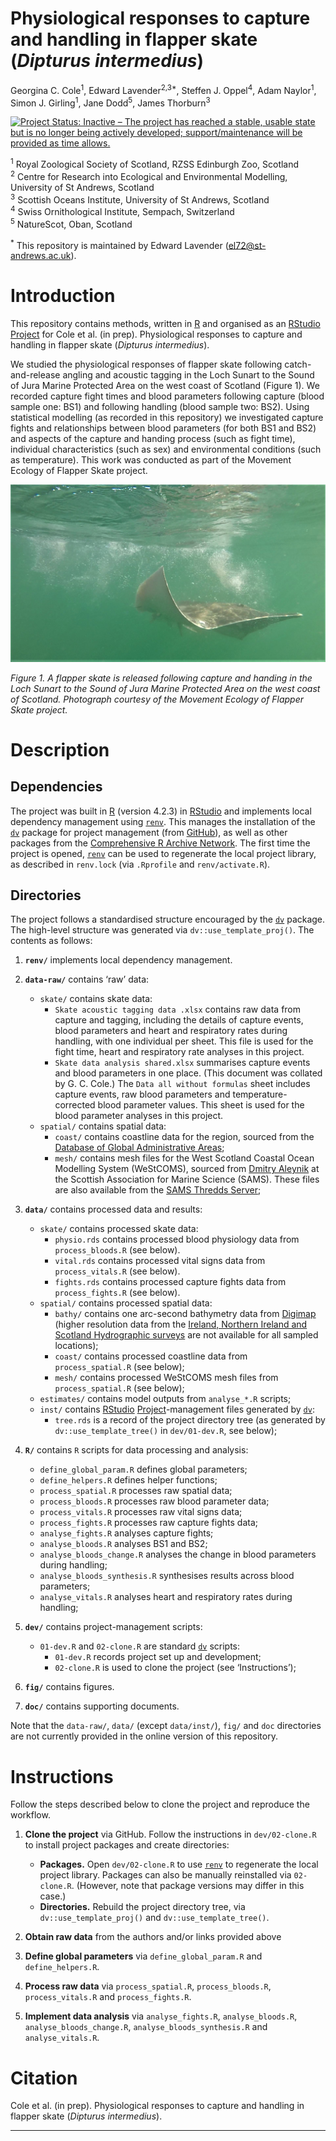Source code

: Physiological responses to capture and handling in flapper skate
(*Dipturus intermedius*)
================
Georgina C. Cole<sup>1</sup>, Edward Lavender<sup>2,3\*</sup>, Steffen
J. Oppel<sup>4</sup>, Adam Naylor<sup>1</sup>, Simon J.
Girling<sup>1</sup>, Jane Dodd<sup>5</sup>, James Thorburn<sup>3</sup>

[![Project Status: Inactive – The project has reached a stable, usable
state but is no longer being actively developed; support/maintenance
will be provided as time
allows.](https://www.repostatus.org/badges/latest/inactive.svg)](https://www.repostatus.org/#inactive)

<sup>1</sup> Royal Zoological Society of Scotland, RZSS Edinburgh Zoo,
Scotland  
<sup>2</sup> Centre for Research into Ecological and Environmental
Modelling, University of St Andrews, Scotland  
<sup>3</sup> Scottish Oceans Institute, University of St Andrews,
Scotland  
<sup>4</sup> Swiss Ornithological Institute, Sempach, Switzerland  
<sup>5</sup> NatureScot, Oban, Scotland

<sup>\*</sup> This repository is maintained by Edward Lavender
(<el72@st-andrews.ac.uk>).

# Introduction

This repository contains methods, written in
[R](https://www.r-project.org/) and organised as an
[RStudio](https://www.rstudio.com/)
[Project](https://r4ds.had.co.nz/workflow-projects.html) for Cole et
al. (in prep). Physiological responses to capture and handling in
flapper skate (*Dipturus intermedius*).

We studied the physiological responses of flapper skate following
catch-and-release angling and acoustic tagging in the Loch Sunart to the
Sound of Jura Marine Protected Area on the west coast of Scotland
(Figure 1). We recorded capture fight times and blood parameters
following capture (blood sample one: BS1) and following handling (blood
sample two: BS2). Using statistical modelling (as recorded in this
repository) we investigated capture fights and relationships between
blood parameters (for both BS1 and BS2) and aspects of the capture and
handing process (such as fight time), individual characteristics (such
as sex) and environmental conditions (such as temperature). This work
was conducted as part of the Movement Ecology of Flapper Skate project.

<img src="README.jpg"/>

*Figure 1. A flapper skate is released following capture and handing in
the Loch Sunart to the Sound of Jura Marine Protected Area on the west
coast of Scotland. Photograph courtesy of the Movement Ecology of
Flapper Skate project.*

# Description

## Dependencies

The project was built in [R](https://www.r-project.org/) (version 4.2.3)
in [RStudio](https://www.rstudio.com/) and implements local dependency
management using
[`renv`](https://rstudio.github.io/renv/articles/renv.html). This
manages the installation of the
[`dv`](https://github.com/edwardlavender/dv) package for project
management (from [GitHub](https://github.com/)), as well as other
packages from the [Comprehensive R Archive
Network](https://cran.r-project.org/). The first time the project is
opened, [`renv`](https://rstudio.github.io/renv/articles/renv.html) can
be used to regenerate the local project library, as described in
`renv.lock` (via `.Rprofile` and `renv/activate.R`).

## Directories

The project follows a standardised structure encouraged by the
[`dv`](https://github.com/edwardlavender/dv) package. The high-level
structure was generated via `dv::use_template_proj()`. The contents as
follows:

1.  **`renv/`** implements local dependency management.

2.  **`data-raw/`** contains ‘raw’ data:

    - `skate/` contains skate data:
      - `Skate acoustic tagging data .xlsx` contains raw data from
        capture and tagging, including the details of capture events,
        blood parameters and heart and respiratory rates during
        handling, with one individual per sheet. This file is used for
        the fight time, heart and respiratory rate analyses in this
        project.
      - `Skate data analysis shared.xlsx` summarises capture events and
        blood parameters in one place. (This document was collated
        by G. C. Cole.) The `Data all without formulas` sheet includes
        capture events, raw blood parameters and temperature-corrected
        blood parameter values. This sheet is used for the blood
        parameter analyses in this project.
    - `spatial/` contains spatial data:
      - `coast/` contains coastline data for the region, sourced from
        the [Database of Global Administrative
        Areas](https://biogeo.ucdavis.edu/data/gadm3.6/Rsp/gadm36_GBR_0_sp.rds);
      - `mesh/` contains mesh files for the West Scotland Coastal Ocean
        Modelling System (WeStCOMS), sourced from [Dmitry
        Aleynik](https://www.sams.ac.uk/people/researchers/aleynik-dr-dmitry/)
        at the Scottish Association for Marine Science (SAMS). These
        files are also available from the [SAMS Thredds
        Server](https://www.sams.ac.uk/facilities/thredds/); <br/>

3.  **`data/`** contains processed data and results:

    - `skate/` contains processed skate data:
      - `physio.rds` contains processed blood physiology data from
        `process_bloods.R` (see below).
      - `vital.rds` contains processed vital signs data from
        `process_vitals.R` (see below).
      - `fights.rds` contains processed capture fights data from
        `process_fights.R` (see below).
    - `spatial/` contains processed spatial data:
      - `bathy/` contains one arc-second bathymetry data from
        [Digimap](https://digimap.edina.ac.uk) (higher resolution data
        from the [Ireland, Northern Ireland and Scotland Hydrographic
        surveys](https://doi.org/10.1017/S1755691015000146) are not
        available for all sampled locations);
      - `coast/` contains processed coastline data from
        `process_spatial.R` (see below);
      - `mesh/` contains processed WeStCOMS mesh files from
        `process_spatial.R` (see below);
    - `estimates/` contains model outputs from `analyse_*.R` scripts;
    - `inst/` contains [RStudio](https://www.rstudio.com/)
      [Project](https://r4ds.had.co.nz/workflow-projects.html)-management
      files generated by [`dv`](https://github.com/edwardlavender/dv):
      - `tree.rds` is a record of the project directory tree (as
        generated by `dv::use_template_tree()` in `dev/01-dev.R`, see
        below); <br/>

4.  **`R/`** contains `R` scripts for data processing and analysis:

    - `define_global_param.R` defines global parameters;
    - `define_helpers.R` defines helper functions;
    - `process_spatial.R` processes raw spatial data;
    - `process_bloods.R` processes raw blood parameter data;
    - `process_vitals.R` processes raw vital signs data;
    - `process_fights.R` processes raw capture fights data;
    - `analyse_fights.R` analyses capture fights;
    - `analyse_bloods.R` analyses BS1 and BS2;
    - `analyse_bloods_change.R` analyses the change in blood parameters
      during handling;
    - `analyse_bloods_synthesis.R` synthesises results across blood
      parameters;
    - `analyse_vitals.R` analyses heart and respiratory rates during
      handling; <br/>

5.  **`dev/`** contains project-management scripts:

    - `01-dev.R` and `02-clone.R` are standard
      [`dv`](https://github.com/edwardlavender/dv) scripts:
      - `01-dev.R` records project set up and development;
      - `02-clone.R` is used to clone the project (see ‘Instructions’);
        <br/>

6.  **`fig/`** contains figures.

7.  **`doc/`** contains supporting documents.

Note that the `data-raw/`, `data/` (except `data/inst/`), `fig/` and
`doc` directories are not currently provided in the online version of
this repository.

# Instructions

Follow the steps described below to clone the project and reproduce the
workflow.

1.  **Clone the project** via GitHub. Follow the instructions in
    `dev/02-clone.R` to install project packages and create directories:

    - **Packages.** Open `dev/02-clone.R` to use
      [`renv`](https://rstudio.github.io/renv/articles/renv.html) to
      regenerate the local project library. Packages can also be
      manually reinstalled via `02-clone.R`. (However, note that package
      versions may differ in this case.)
    - **Directories.** Rebuild the project directory tree, via
      `dv::use_template_proj()` and `dv::use_template_tree()`.

2.  **Obtain raw data** from the authors and/or links provided above

3.  **Define global parameters** via `define_global_param.R` and
    `define_helpers.R`.

4.  **Process raw data** via `process_spatial.R`, `process_bloods.R`,
    `process_vitals.R` and `process_fights.R`.

5.  **Implement data analysis** via `analyse_fights.R`,
    `analyse_bloods.R`, `analyse_bloods_change.R`,
    `analyse_bloods_synthesis.R` and `analyse_vitals.R`.

# Citation

Cole et al. (in prep). Physiological responses to capture and handling
in flapper skate (*Dipturus intermedius*).

------------------------------------------------------------------------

**YOUR ASSIGNMENT:** All of the lines above should be copied exactly, apart from the pictures.

**THE ANSWER:**
Source code

: Physiological responses to capture and handling in flapper skate
(*Dipturus intermedius*)
================
Georgina C. Cole<sup>1</sup>, Edward Lavender<sup>2,3\*</sup>, Steffen
J. Oppel<sup>4</sup>, Adam Naylor<sup>1</sup>, Simon J.
Girling<sup>1</sup>, Jane Dodd<sup>5</sup>, James Thorburn<sup>3</sup>

[![Project Status: Inactive – The project has reached a stable, usable
state but is no longer being actively developed; support/maintenance
will be provided as time
allows.](https://www.repostatus.org/badges/latest/inactive.svg)](https://www.repostatus.org/#inactive)

<sup>1</sup> Royal Zoological Society of Scotland, RZSS Edinburgh Zoo,
Scotland  
<sup>2</sup> Centre for Research into Ecological and Environmental
Modelling, University of St Andrews, Scotland  
<sup>3</sup> Scottish Oceans Institute, University of St Andrews,
Scotland  
<sup>4</sup> Swiss Ornithological Institute, Sempach, Switzerland  
<sup>5</sup> NatureScot, Oban, Scotland

<sup>\*</sup> This repository is maintained by Edward Lavender
(<el72@st-andrews.ac.uk>).

# Introduction

This repository contains methods, written in
[R](https://www.r-project.org/) and organised as an
[RStudio](https://www.rstudio.com/)
[Project](https://r4ds.had.co.nz/workflow-projects.html) for Cole et
al. (in prep). Physiological responses to capture and handling in
flapper skate (*Dipturus intermedius*).

We studied the physiological responses of flapper skate following
catch-and-release angling and acoustic tagging in the Loch Sunart to the
Sound of Jura Marine Protected Area on the west coast of Scotland
(Figure 1). We recorded capture fight times and blood parameters
following capture (blood sample one: BS1) and following handling (blood
sample two: BS2). Using statistical modelling (as recorded in this
repository) we investigated capture fights and relationships between
blood parameters (for both BS1 and BS2) and aspects of the capture and
handing process (such as fight time), individual characteristics (such
as sex) and environmental conditions (such as temperature). This work
was conducted as part of the Movement Ecology of Flapper Skate project.

<img src="README.jpg"/>

*Figure 1. A flapper skate is released following capture and handing in
the Loch Sunart to the Sound of Jura Marine Protected Area on the west
coast of Scotland. Photograph courtesy of the Movement Ecology of
Flapper Skate project.*

# Description

## Dependencies

The project was built in [R](https://www.r-project.org/) (version 4.2.3)
in [RStudio](https://www.rstudio.com/) and implements local dependency
management using
[`renv`](https://rstudio.github.io/renv/articles/renv.html). This
manages the installation of the
[`dv`](https://github.com/edwardlavender/dv) package for project
management (from [GitHub](https://github.com/)), as well as other
packages from the [Comprehensive R Archive
Network](https://cran.r-project.org/). The first time the project is
opened, [`renv`](https://rstudio.github.io/renv/articles/renv.html) can
be used to regenerate the local project library, as described in
`renv.lock` (via `.Rprofile` and `renv/activate.R`).

## Directories

The project follows a standardised structure encouraged by the
[`dv`](https://github.com/edwardlavender/dv) package. The high-level
structure was generated via `dv::use_template_proj()`. The contents as
follows:

1.  **`renv/`** implements local dependency management.

2.  **`data-raw/`** contains ‘raw’ data:

    - `skate/` contains skate data:
      - `Skate acoustic tagging data .xlsx` contains raw data from
        capture and tagging, including the details of capture events,
        blood parameters and heart and respiratory rates during
        handling, with one individual per sheet. This file is used for
        the fight time, heart and respiratory rate analyses in this
        project.
      - `Skate data analysis shared.xlsx` summarises capture events and
        blood parameters in one place. (This document was collated
        by G. C. Cole.) The `Data all without formulas` sheet includes
        capture events, raw blood parameters and temperature-corrected
        blood parameter values. This sheet is used for the blood
        parameter analyses in this project.
    - `spatial/` contains spatial data:
      - `coast/` contains coastline data for the region, sourced from
        the [Database of Global Administrative
        Areas](https://biogeo.ucdavis.edu/data/gadm3.6/Rsp/gadm36_GBR_0_sp.rds);
      - `mesh/` contains mesh files for the West Scotland Coastal Ocean
        Modelling System (WeStCOMS), sourced from [Dmitry
        Aleynik](https://www.sams.ac.uk/people/researchers/aleynik-dr-dmitry/)
        at the Scottish Association for Marine Science (SAMS). These
        files are also available from the [SAMS Thredds
        Server](https://www.sams.ac.uk/facilities/thredds/); <br/>

3.  **`data/`** contains processed data and results:

    - `skate/` contains processed skate data:
      - `physio.rds` contains processed blood physiology data from
        `process_bloods.R` (see below).
      - `vital.rds` contains processed vital signs data from
        `process_vitals.R` (see below).
      - `fights.rds` contains processed capture fights data from
        `process_fights.R` (see below).
    - `spatial/` contains processed spatial data:
      - `bathy/` contains one arc-second bathymetry data from
        [Digimap](https://digimap.edina.ac.uk) (higher resolution data
        from the [Ireland, Northern Ireland and Scotland Hydrographic
        surveys](https://doi.org/10.1017/S1755691015000146) are not
        available for all sampled locations);
      - `coast/` contains processed coastline data from
        `process_spatial.R` (see below);
      - `mesh/` contains processed WeStCOMS mesh files from
        `process_spatial.R` (see below);
    - `estimates/` contains model outputs from `analyse_*.R` scripts;
    - `inst/` contains [RStudio](https://www.rstudio.com/)
      [Project](https://r4ds.had.co.nz/workflow-projects.html)-management
      files generated by [`dv`](https://github.com/edwardlavender/dv):
      - `tree.rds` is a record of the project directory tree (as
        generated by `dv::use_template_tree()` in `dev/01-dev.R`, see
        below); <br/>

4.  **`R/`** contains `R` scripts for data processing and analysis:

    - `define_global_param.R` defines global parameters;
    - `define_helpers.R` defines helper functions;
    - `process_spatial.R` processes raw spatial data;
    - `process_bloods.R` processes raw blood parameter data;
    - `process_vitals.R` processes raw vital signs data;
    - `process_fights.R` processes raw capture fights data;
    - `analyse_fights.R` analyses capture fights;
    - `analyse_bloods.R` analyses BS1 and BS2;
    - `analyse_bloods_change.R` analyses the change in blood parameters
      during handling;
    - `analyse_bloods_synthesis.R` synthesises results across blood
      parameters;
    - `analyse_vitals.R` analyses heart and respiratory rates during
      handling; <br/>

5.  **`dev/`** contains project-management scripts:

    - `01-dev.R` and `02-clone.R` are standard
      [`dv`](https://github.com/edwardlavender/dv) scripts:
      - `01-dev.R` records project set up and development;
      - `02-clone.R` is used to clone the project (see ‘Instructions’);
        <br/>

6.  **`fig/`** contains figures.

7.  **`doc/`** contains supporting documents.

Note that the `data-raw/`, `data/` (except `data/inst/`), `fig/` and
`doc` directories are not currently provided in the online version of
this repository.

# Instructions

Follow the steps described below to clone the project and reproduce the
workflow.

1.  **Clone the project** via GitHub. Follow the instructions in
    `dev/02-clone.R` to install project packages and create directories:

    - **Packages.** Open `dev/02-clone.R` to use
      [`renv`](https://rstudio.github.io/renv/articles/renv.html) to
      regenerate the local project library. Packages can also be
      manually reinstalled via `02-clone.R`. (However, note that package
      versions may differ in this case.)
    - **Directories.** Rebuild the project directory tree, via
      `dv::use_template_proj()` and `dv::use_template_tree()`.

2.  **Obtain raw data** from the authors and/or links provided above

3.  **Define global parameters** via `define_global_param.R` and
    `define_helpers.R`.

4.  **Process raw data** via `process_spatial.R`, `process_bloods.R`,
    `process_vitals.R` and `process_fights.R`.

5.  **Implement data analysis** via `analyse_fights.R`,
    `analyse_bloods.R`, `analyse_bloods_change.R`,
    `analyse_bloods_synthesis.R` and `analyse_vitals.R`.

# Citation

Cole et al. (in prep). Physiological responses to capture and handling
in flapper skate (*Dipturus intermedius*).

------------------------------------------------------------------------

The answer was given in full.